Okay. Okay. Where do I even start? Today was one of those days where you get home, sit on the edge of your bed, stare at the wall for a solid four minutes, and wonder how you made it through without completely losing it. spoiler: I barely did. But here we are, alive, blogging, and ready to give you the full debrief.
grab a snack (you'll need it), because today was genuinely a LOT. Let's go class by class because honestly, that's the only way this is going to make sense.
first period and I was already running on fumes. I spent most of class working on my presentation, which sounds productive until you factor in that I was running on maybe six hours of sleep and three sips of whatever was left in my water bottle from yesterday. my brain was functioning at approximately 40% capacity and yet here i was, trying to make slides look coherent and professional. The struggle is real, people.
I was so tired. like not just the regular kind of tired, the kind of tired that sits behind your eyes and makes everything slightly blurry. The kind where you're staring at your screen and rereading the same sentence four times and it still doesn't go in. If you've been there, you know. If you haven', cherish your sleep, bestie. cherish every single second of it.
okay so LIFT was actually kind of interesting? My friend needed help with her project, so I was basically in full tutor mode, explaining things, going back over stuff, trying to make it make sense for her. which i actually don't mind, there's something weirdly satisfying about being the one who gets it enough to explain it.
but THEN, and this is the part that made my whole day kind of surreal, I got interviewed about stress. like, how i handle it, how i cope, what my stress level looks like right now.

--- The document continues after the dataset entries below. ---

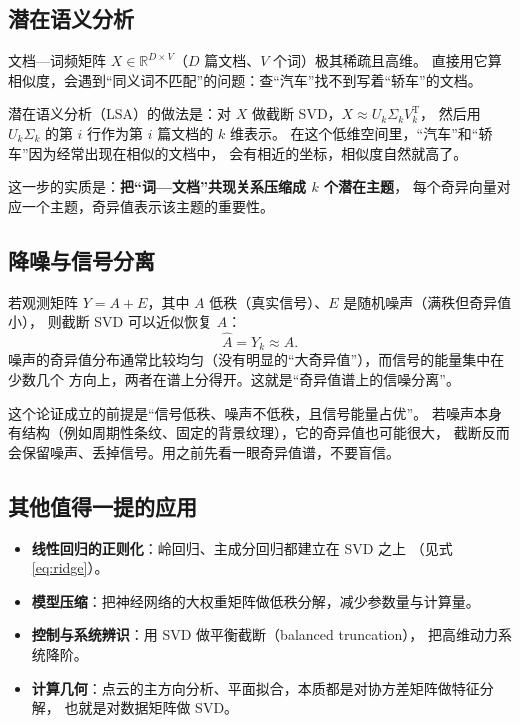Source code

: \documentclass[UTF8, 11pt, a4paper, fontset=windows]{ctexart}
\theoremstyle{cnthm}
\theoremstyle{cndef}
\newcommand{\T}{^{\mathrm{T}}}
\newcommand{\R}{\mathbb{R}}
\begin{document}
\subsection{潜在语义分析}

文档—词频矩阵 $X\in\R^{D\times V}$（$D$ 篇文档、$V$ 个词）极其稀疏且高维。
直接用它算相似度，会遇到“同义词不匹配”的问题：查“汽车”找不到写着“轿车”的文档。

潜在语义分析（LSA）的做法是：对 $X$ 做截断 SVD，$X\approx U_k\Sigma_kV_k\T$，
然后用 $U_k\Sigma_k$ 的第 $i$ 行作为第 $i$ 篇文档的 $k$ 维表示。
在这个低维空间里，“汽车”和“轿车”因为经常出现在相似的文档中，
会有相近的坐标，相似度自然就高了。

这一步的实质是：\textbf{把“词—文档”共现关系压缩成 $k$ 个潜在主题}，
每个奇异向量对应一个主题，奇异值表示该主题的重要性。

\subsection{降噪与信号分离}

若观测矩阵 $Y=A+E$，其中 $A$ 低秩（真实信号）、$E$ 是随机噪声（满秩但奇异值小），
则截断 SVD 可以近似恢复 $A$：
\begin{equation}
  \hat{A}=Y_k\approx A .
\end{equation}
噪声的奇异值分布通常比较均匀（没有明显的“大奇异值”），而信号的能量集中在少数几个
方向上，两者在谱上分得开。这就是“奇异值谱上的信噪分离”。

\begin{warnbox}[降噪的边界]
这个论证成立的前提是“信号低秩、噪声不低秩，且信号能量占优”。
若噪声本身有结构（例如周期性条纹、固定的背景纹理），它的奇异值也可能很大，
截断反而会保留噪声、丢掉信号。用之前先看一眼奇异值谱，不要盲信。
\end{warnbox}

\subsection{其他值得一提的应用}

\begin{itemize}
  \item \textbf{线性回归的正则化}：岭回归、主成分回归都建立在 SVD 之上
        （见式 \eqref{eq:ridge}）。
  \item \textbf{模型压缩}：把神经网络的大权重矩阵做低秩分解，减少参数量与计算量。
  \item \textbf{控制与系统辨识}：用 SVD 做平衡截断（balanced truncation），
        把高维动力系统降阶。
  \item \textbf{计算几何}：点云的主方向分析、平面拟合，本质都是对协方差矩阵做特征分解，
        也就是对数据矩阵做 SVD。
\end{itemize}
\end{document}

I had to actually think about it and answer honestly, out loud, to another person. Honestly I was shy the entire time. I said a 7 out of 10, which honestly sounds scarier written down than it felt saying it out loud. Here's the thing though, there's a massive difference between stressful and unbearable. a 7 means yeah, things are a lot, the to-do list is stacked, the presentations are looming, and my sleep schedule is a war crime. But I'm not at the point where I can't cope. I have my little routines. I have my playlist. I have my people. It's a 7, not a 10 and that matters.
I love history. I genuinely do. the drama, the politics, the "wait they actually did THAT?" moments, it's all very compelling to me in theory. In practice, today's class was… a lot of notes. mostly because my teacher talks. and talks. and talks some more. and then keeps going.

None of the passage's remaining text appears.